- Task prompt
In the listing below, find the line that contains "- **Chain of" and the line that contains "- [Priming](priming.md)". Quote both and every line between them, exactly, and nothing more.

- Data shown
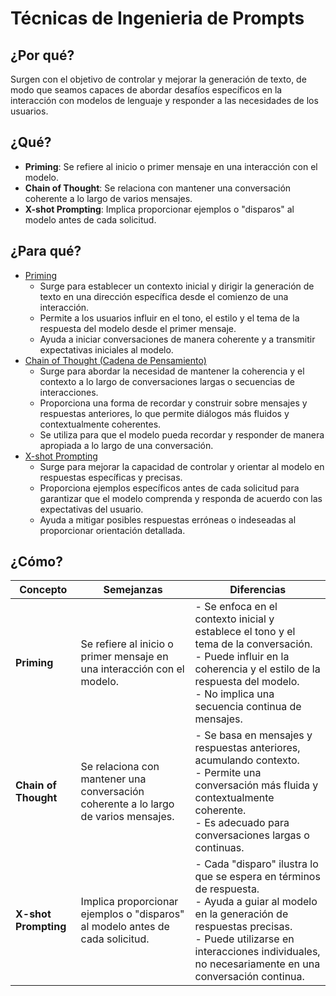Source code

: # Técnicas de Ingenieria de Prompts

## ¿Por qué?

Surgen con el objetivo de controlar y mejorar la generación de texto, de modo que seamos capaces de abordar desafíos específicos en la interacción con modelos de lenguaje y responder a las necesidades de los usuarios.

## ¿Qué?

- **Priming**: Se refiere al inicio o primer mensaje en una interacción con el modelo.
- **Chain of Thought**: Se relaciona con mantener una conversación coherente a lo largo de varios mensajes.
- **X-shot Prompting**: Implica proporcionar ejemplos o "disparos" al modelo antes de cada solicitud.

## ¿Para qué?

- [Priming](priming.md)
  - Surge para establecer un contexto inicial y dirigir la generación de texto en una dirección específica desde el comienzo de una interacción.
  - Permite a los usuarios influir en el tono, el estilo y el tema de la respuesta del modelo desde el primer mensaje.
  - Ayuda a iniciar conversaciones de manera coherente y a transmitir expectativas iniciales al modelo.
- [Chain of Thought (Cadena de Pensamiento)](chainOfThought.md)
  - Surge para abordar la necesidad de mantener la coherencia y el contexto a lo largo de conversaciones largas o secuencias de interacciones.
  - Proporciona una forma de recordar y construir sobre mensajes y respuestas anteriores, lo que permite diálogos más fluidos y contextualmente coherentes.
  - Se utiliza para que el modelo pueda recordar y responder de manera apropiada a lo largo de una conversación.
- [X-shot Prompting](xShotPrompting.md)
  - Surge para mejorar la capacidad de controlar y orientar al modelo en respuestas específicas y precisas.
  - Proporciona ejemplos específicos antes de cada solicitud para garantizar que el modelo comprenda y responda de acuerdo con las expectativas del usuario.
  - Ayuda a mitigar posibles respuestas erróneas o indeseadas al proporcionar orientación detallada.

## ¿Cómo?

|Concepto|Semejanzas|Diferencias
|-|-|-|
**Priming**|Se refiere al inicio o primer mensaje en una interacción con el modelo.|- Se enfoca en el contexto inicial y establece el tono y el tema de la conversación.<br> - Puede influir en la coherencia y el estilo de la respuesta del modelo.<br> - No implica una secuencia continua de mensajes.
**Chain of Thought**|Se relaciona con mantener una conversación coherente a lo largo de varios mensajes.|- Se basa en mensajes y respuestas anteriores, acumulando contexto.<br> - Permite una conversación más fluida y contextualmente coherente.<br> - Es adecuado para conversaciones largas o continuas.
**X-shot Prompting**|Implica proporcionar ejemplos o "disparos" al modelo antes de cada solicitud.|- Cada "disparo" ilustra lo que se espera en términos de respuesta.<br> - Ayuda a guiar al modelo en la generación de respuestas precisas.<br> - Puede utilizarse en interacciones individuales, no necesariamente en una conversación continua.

- Response area
- **Chain of Thought**: Se relaciona con mantener una conversación coherente a lo largo de varios mensajes.
- **X-shot Prompting**: Implica proporcionar ejemplos o "disparos" al modelo antes de cada solicitud.

## ¿Para qué?

- [Priming](priming.md)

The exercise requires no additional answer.